_Problem to work on_. If a line in the data below holds the word "align", copy it.

_Provided information_.
- Opening Delimiter -
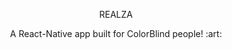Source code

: <p align="center">
    REALZA
</p>
<p align="center">
   A React-Native app built for ColorBlind people! :art:
</p>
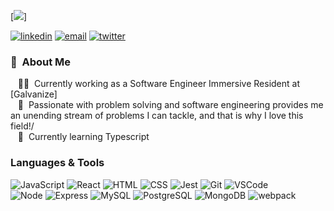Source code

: [![](https://raw.githubusercontent.com/allen-alejandro/allen-alejandro/master/intro.gif)]

<p align="left">
  <a href="https://www.linkedin.com/in/allen-alejandro"><img src="https://img.icons8.com/color/96/000000/linkedin.png" alt="linkedin"/></a>
  <a href="mailto:allenalejandro3@gmail.com"><img src="https://img.icons8.com/color/96/000000/gmail.png" alt="email"/></a>
  <a href="https://twitter.com/allen_codes"><img src="https://img.icons8.com/color/96/000000/twitter-squared.png" alt="twitter"/></a>
</p>

### :space_invader: &nbsp;About Me

&nbsp;&nbsp;&nbsp;:technologist: &nbsp;Currently working as a Software Engineer Immersive Resident at [Galvanize]<br />
&nbsp;&nbsp;&nbsp;:heartbeat: &nbsp;Passionate with problem solving and software engineering provides me an unending stream of problems I can tackle, and that is why I love this field!/<br />
&nbsp;&nbsp;&nbsp;:seedling: &nbsp;Currently learning Typescript

### Languages & Tools

![JavaScript](https://img.shields.io/badge/JavaScript%20-%23323330.svg?&style=flat-square&logo=javascript&logoColor=%23F7DF1E)
![React](https://img.shields.io/badge/React%20-%2320232a.svg?&style=flat-square&logo=react&logoColor=%2361DAFB)
![HTML](https://img.shields.io/badge/HTML5%20-%23E34F26.svg?&style=flat-square&logo=html5&logoColor=white)
![CSS](https://img.shields.io/badge/CSS3%20-%231572B6.svg?&style=flat-square&logo=css3&logoColor=white)
![Jest](https://img.shields.io/badge/Jest%20-%23C21325.svg?&style=flat-square&logo=Jest&logoColor=white)
![Git](https://img.shields.io/badge/Git%20-%23F05033.svg?&style=flat-square&logo=git&logoColor=white)
![VSCode](https://img.shields.io/badge/VS%20Code%20-%23007ACC.svg?&style=flat-square&logo=visual-studio-code&logoColor=white) <br />
![Node](https://img.shields.io/badge/Node.js%20-%2343853D.svg?&style=flat-square&logo=node.js&logoColor=white)
![Express](https://img.shields.io/badge/Express%20-%23404d59.svg?&style=flat-square)
![MySQL](https://img.shields.io/badge/MySQL-%2300f.svg?&style=flat-square&logo=mysql&logoColor=white)
![PostgreSQL](https://img.shields.io/badge/PostgreSQL-%23316192.svg?&style=flat-square&logo=postgresql&logoColor=white)
![MongoDB](https://img.shields.io/badge/MongoDB-%234ea94b.svg?&style=flat-square&logo=mongodb&logoColor=white)
![webpack](https://img.shields.io/badge/webpack%20-%238DD6F9.svg?&style=flat-square&logo=webpack&logoColor=black)
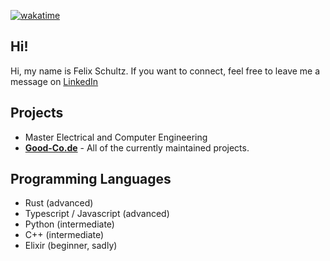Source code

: [![wakatime](https://wakatime.com/badge/user/81e2e197-290f-43df-a114-1546afc7e603.svg)](https://wakatime.com/@81e2e197-290f-43df-a114-1546afc7e603)

## **Hi**!
Hi, my name is Felix Schultz. If you want to connect, feel free to leave me a message on [LinkedIn](https://www.linkedin.com/in/schultz-felix/?originalSubdomain=de)

## Projects
- Master Electrical and Computer Engineering
- **[Good-Co.de](https://github.com/TM9657)** - All of the currently maintained projects.
  
## Programming Languages
- Rust (advanced)
- Typescript / Javascript (advanced)
- Python (intermediate)
- C++ (intermediate)
- Elixir (beginner, sadly)
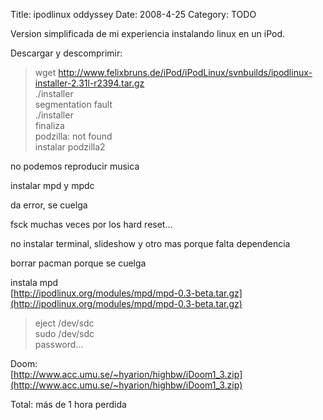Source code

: Title: ipodlinux oddyssey
Date: 2008-4-25
Category: TODO

Version simplificada de mi experiencia instalando linux en un iPod.

Descargar y descomprimir:

> wget http://www.felixbruns.de/iPod/iPodLinux/svnbuilds/ipodlinux-installer-2.31l-r2394.tar.gz  
> ./installer  
> segmentation fault  
> ./installer  
> finaliza  
> podzilla: not found  
> instalar podzilla2

no podemos reproducir musica

instalar mpd y mpdc

da error, se cuelga

fsck muchas veces por los hard reset...

no instalar terminal, slideshow y otro mas porque falta dependencia

borrar pacman porque se cuelga

instala mpd  
[http://ipodlinux.org/modules/mpd/mpd-0.3-beta.tar.gz](http://ipodlinux.org/modules/mpd/mpd-0.3-beta.tar.gz)

> eject /dev/sdc  
> sudo /dev/sdc  
> password...

Doom:  
[http://www.acc.umu.se/~hyarion/highbw/iDoom1_3.zip](http://www.acc.umu.se/~hyarion/highbw/iDoom1_3.zip)

Total: más de 1 hora perdida
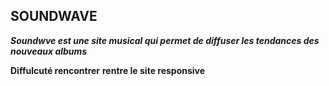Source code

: ## SOUNDWAVE 

***Soundwve est une site musical qui permet de diffuser les tendances des nouveaux albums***

**Diffulcuté rencontrer**
**rentre le site responsive**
- Closing Delimiter -
_Task output_.
: <p align="center">
<p align="center">
<p align="left">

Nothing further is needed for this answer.